September 1, 2010 – Business executives have surprisingly shifted their focus on data quality because of customer service concerns – and not just finding efficiencies – in the last year, according to a new study of data quality by Experian QAS.

The study of about 300 executive-level business people in the U.S. by the private data quality firm took nearly three weeks and targeted responses on how data is gathered, maintained and verified.

Nearly half of the respondents noted that “customer satisfaction” was the primary reason for establishing data quality controls and overhauls, as opposed to the search for savings and efficiencies. Joel Curry, chief operating officer with Experian QAS, said today that the new top answer could be the result of a strengthening economy or corporate financial constraint.

“Twelve months ago, we would have seen very few people respond with ‘customer satisfaction’,” Curry said.

Other key figures from business leaders in the research, set for release Thursday, include:
 


  • 48 percent of organizations use manual processes to measure the accuracy of contact data.
  • 41 percent of organizations say IT is responsible for data quality.
  • 69 percent of organizations have or are currently working on a contact data management strategy.
  • 84 percent of organizations say they plan to invest or should consider investing in data quality initiatives over the next year.

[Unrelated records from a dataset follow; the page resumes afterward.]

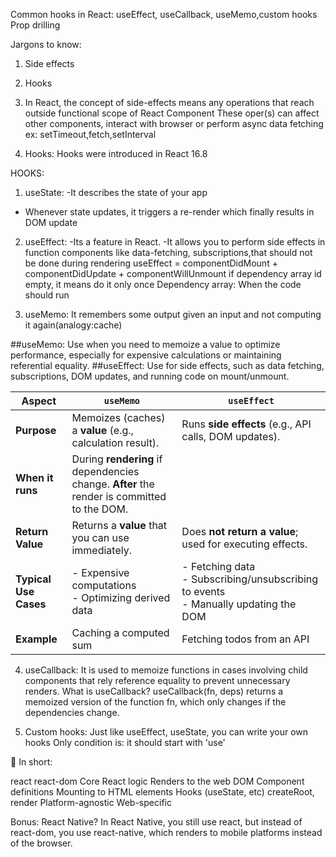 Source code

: Common hooks in React:
useEffect, useCallback, useMemo,custom hooks Prop drilling

Jargons to know:
1. Side effects
2. Hooks

1. In React, the concept of side-effects means any operations that reach outside 
functional scope of React Component
These oper(s) can affect other components, interact with browser or perform async data fetching 
ex:
setTimeout,fetch,setInterval

2. Hooks:
Hooks were introduced in React 16.8

HOOKS:
1. useState:
-It describes the state of your app
- Whenever state updates, it triggers a re-render which
finally results in DOM update

2. useEffect:
-Its a feature in React.
-It allows you to perform side effects in function components
like data-fetching, subscriptions,that should not be
done during rendering
useEffect = componentDidMount + componentDidUpdate + componentWillUnmount
if dependency array id empty, it means do it only once
Dependency array: When the code should run

3. useMemo:
It remembers some output given an input and not computing it again(analogy:cache)

##useMemo: Use when you need to memoize a value to optimize performance, especially for expensive calculations or maintaining referential equality.
##useEffect: Use for side effects, such as data fetching, subscriptions, DOM updates, and running code on mount/unmount.


| Aspect                   | `useMemo`                                                 | `useEffect` |
|--------------------------|-----------                                                |-------------|
| **Purpose**              | Memoizes (caches) a **value** (e.g., calculation result). | Runs **side effects** (e.g., API calls, DOM updates). |
| **When it runs**         | During **rendering** if dependencies change.               **After** the render is committed to the DOM. |
| **Return Value**         | Returns a **value** that you can use immediately.         | Does **not return a value**; used for executing effects. |
| **Typical Use Cases**    | - Expensive computations<br>- Optimizing derived data     | - Fetching data<br>- Subscribing/unsubscribing to events<br>- Manually updating the DOM |
| **Example**              | Caching a computed sum                                    | Fetching todos from an API |


4. useCallback:
It is used to memoize functions in cases involving child components
that rely reference equality to prevent unnecessary renders.
 What is useCallback?
useCallback(fn, deps) returns a memoized version of the function fn, which only changes if the dependencies change.

5. Custom hooks:
Just like useEffect, useState, you can write your own hooks
Only condition is: it should start with 'use'


🧠 In short:

react			react-dom
Core React logic	Renders to the web DOM
Component definitions	Mounting to HTML elements
Hooks (useState, etc)	createRoot, render
Platform-agnostic	Web-specific

Bonus: React Native?
In React Native, you still use react, but instead of react-dom, you use react-native, which renders to mobile platforms instead of the browser.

Ultimately, Curry said that management of data quality in the U.S. is gaining traction with corporate partners, though is too often relegated to a single department or dealt with in dated ways. He cited the large percentage of business leaders in the study who focus on the costly and time-consuming scrubbing of incorrect contact information on the back end as opposed to installing modern, quality management systems.
“I can’t think of any other function in a business where that would be allowable,” Curry said.